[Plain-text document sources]
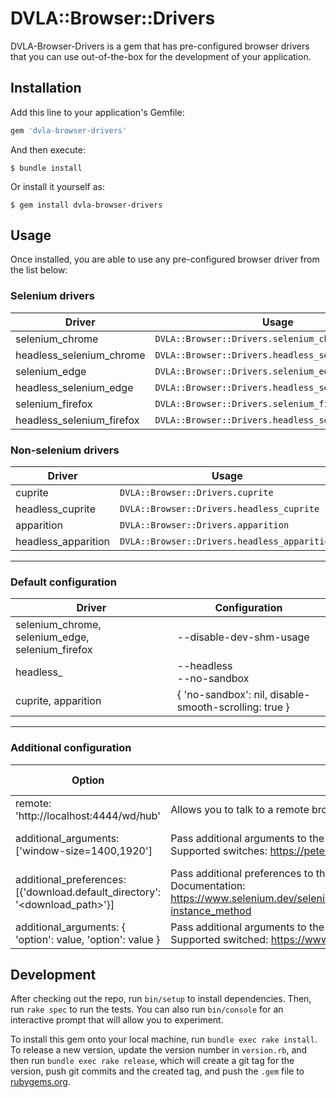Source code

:# DVLA::Browser::Drivers

DVLA-Browser-Drivers is a gem that has pre-configured browser drivers that you can use out-of-the-box for the
development of your application.

## Installation

Add this line to your application's Gemfile:

```ruby
gem 'dvla-browser-drivers'
```

And then execute:

    $ bundle install

Or install it yourself as:

    $ gem install dvla-browser-drivers

## Usage

Once installed, you are able to use any pre-configured browser driver from the list below:

### Selenium drivers

| Driver                    | Usage                                              |
|---------------------------|----------------------------------------------------|
| selenium_chrome           | `DVLA::Browser::Drivers.selenium_chrome`           |
| headless_selenium_chrome  | `DVLA::Browser::Drivers.headless_selenium_chrome`  |
| selenium_edge             | `DVLA::Browser::Drivers.selenium_edge`             |
| headless_selenium_edge    | `DVLA::Browser::Drivers.headless_selenium_edge`    |
| selenium_firefox          | `DVLA::Browser::Drivers.selenium_firefox`          |
| headless_selenium_firefox | `DVLA::Browser::Drivers.headless_selenium_firefox` |

### Non-selenium drivers

| Driver              | Usage                                        |
|---------------------|----------------------------------------------|
| cuprite             | `DVLA::Browser::Drivers.cuprite`             |
| headless_cuprite    | `DVLA::Browser::Drivers.headless_cuprite`    |
| apparition          | `DVLA::Browser::Drivers.apparition`          |
| headless_apparition | `DVLA::Browser::Drivers.headless_apparition` |

---

### Default configuration

| Driver                                           | Configuration                                         |
|--------------------------------------------------|-------------------------------------------------------|
| selenium_chrome, selenium_edge, selenium_firefox | --disable-dev-shm-usage<br/>                          |
| headless\_<driver>                               | --headless<br/>--no-sandbox                           |
| cuprite, apparition                              | { 'no-sandbox': nil, disable-smooth-scrolling: true } |

---

### Additional configuration

| Option                                                                      | Description                                                                                                                                                                        | supported-browsers    |
|-----------------------------------------------------------------------------|------------------------------------------------------------------------------------------------------------------------------------------------------------------------------------|-----------------------|
| remote: 'http://localhost:4444/wd/hub'                                      | Allows you to talk to a remote browser                                                                                                                                             | firefox               |
| additional_arguments: ['window-size=1400,1920']                             | Pass additional arguments to the driver<br/>Supported switches: https://peter.sh/experiments/chromium-command-line-switches/                                                       | chrome, edge, firefox |
| additional_preferences: [{'download.default_directory': '<download_path>'}] | Pass additional preferences to the driver<br/>Documentation: https://www.selenium.dev/selenium/docs/api/rb/Selenium/WebDriver/Chromium/Options.html#add_preference-instance_method | chrome, edge, firefox |
| additional_arguments: { 'option': value, 'option': value }                  | Pass additional arguments to the driver<br/>Supported switched: https://www.rubydoc.info/gems/cuprite/                                                                             | cuprite, apparition   |

## Development

After checking out the repo, run `bin/setup` to install dependencies. Then, run `rake spec` to run the tests. You can
also run `bin/console` for an interactive prompt that will allow you to experiment.

To install this gem onto your local machine, run `bundle exec rake install`. To release a new version, update the
version number in `version.rb`, and then run `bundle exec rake release`, which will create a git tag for the version,
push git commits and the created tag, and push the `.gem` file to [rubygems.org](https://rubygems.org).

REQUIRED WORK: The entries above need to be transcribed word for word, and the pictures stay out.

OUTPUT BELOW:
Source code

:# DVLA::Browser::Drivers

DVLA-Browser-Drivers is a gem that has pre-configured browser drivers that you can use out-of-the-box for the
development of your application.

## Installation

Add this line to your application's Gemfile:

```ruby
gem 'dvla-browser-drivers'
```

And then execute:

    $ bundle install

Or install it yourself as:

    $ gem install dvla-browser-drivers

## Usage

Once installed, you are able to use any pre-configured browser driver from the list below:

### Selenium drivers

| Driver                    | Usage                                              |
|---------------------------|----------------------------------------------------|
| selenium_chrome           | `DVLA::Browser::Drivers.selenium_chrome`           |
| headless_selenium_chrome  | `DVLA::Browser::Drivers.headless_selenium_chrome`  |
| selenium_edge             | `DVLA::Browser::Drivers.selenium_edge`             |
| headless_selenium_edge    | `DVLA::Browser::Drivers.headless_selenium_edge`    |
| selenium_firefox          | `DVLA::Browser::Drivers.selenium_firefox`          |
| headless_selenium_firefox | `DVLA::Browser::Drivers.headless_selenium_firefox` |

### Non-selenium drivers

| Driver              | Usage                                        |
|---------------------|----------------------------------------------|
| cuprite             | `DVLA::Browser::Drivers.cuprite`             |
| headless_cuprite    | `DVLA::Browser::Drivers.headless_cuprite`    |
| apparition          | `DVLA::Browser::Drivers.apparition`          |
| headless_apparition | `DVLA::Browser::Drivers.headless_apparition` |

---

### Default configuration

| Driver                                           | Configuration                                         |
|--------------------------------------------------|-------------------------------------------------------|
| selenium_chrome, selenium_edge, selenium_firefox | --disable-dev-shm-usage<br/>                          |
| headless\_<driver>                               | --headless<br/>--no-sandbox                           |
| cuprite, apparition                              | { 'no-sandbox': nil, disable-smooth-scrolling: true } |

---

### Additional configuration

| Option                                                                      | Description                                                                                                                                                                        | supported-browsers    |
|-----------------------------------------------------------------------------|------------------------------------------------------------------------------------------------------------------------------------------------------------------------------------|-----------------------|
| remote: 'http://localhost:4444/wd/hub'                                      | Allows you to talk to a remote browser                                                                                                                                             | firefox               |
| additional_arguments: ['window-size=1400,1920']                             | Pass additional arguments to the driver<br/>Supported switches: https://peter.sh/experiments/chromium-command-line-switches/                                                       | chrome, edge, firefox |
| additional_preferences: [{'download.default_directory': '<download_path>'}] | Pass additional preferences to the driver<br/>Documentation: https://www.selenium.dev/selenium/docs/api/rb/Selenium/WebDriver/Chromium/Options.html#add_preference-instance_method | chrome, edge, firefox |
| additional_arguments: { 'option': value, 'option': value }                  | Pass additional arguments to the driver<br/>Supported switched: https://www.rubydoc.info/gems/cuprite/                                                                             | cuprite, apparition   |

## Development

After checking out the repo, run `bin/setup` to install dependencies. Then, run `rake spec` to run the tests. You can
also run `bin/console` for an interactive prompt that will allow you to experiment.

To install this gem onto your local machine, run `bundle exec rake install`. To release a new version, update the
version number in `version.rb`, and then run `bundle exec rake release`, which will create a git tag for the version,
push git commits and the created tag, and push the `.gem` file to [rubygems.org](https://rubygems.org).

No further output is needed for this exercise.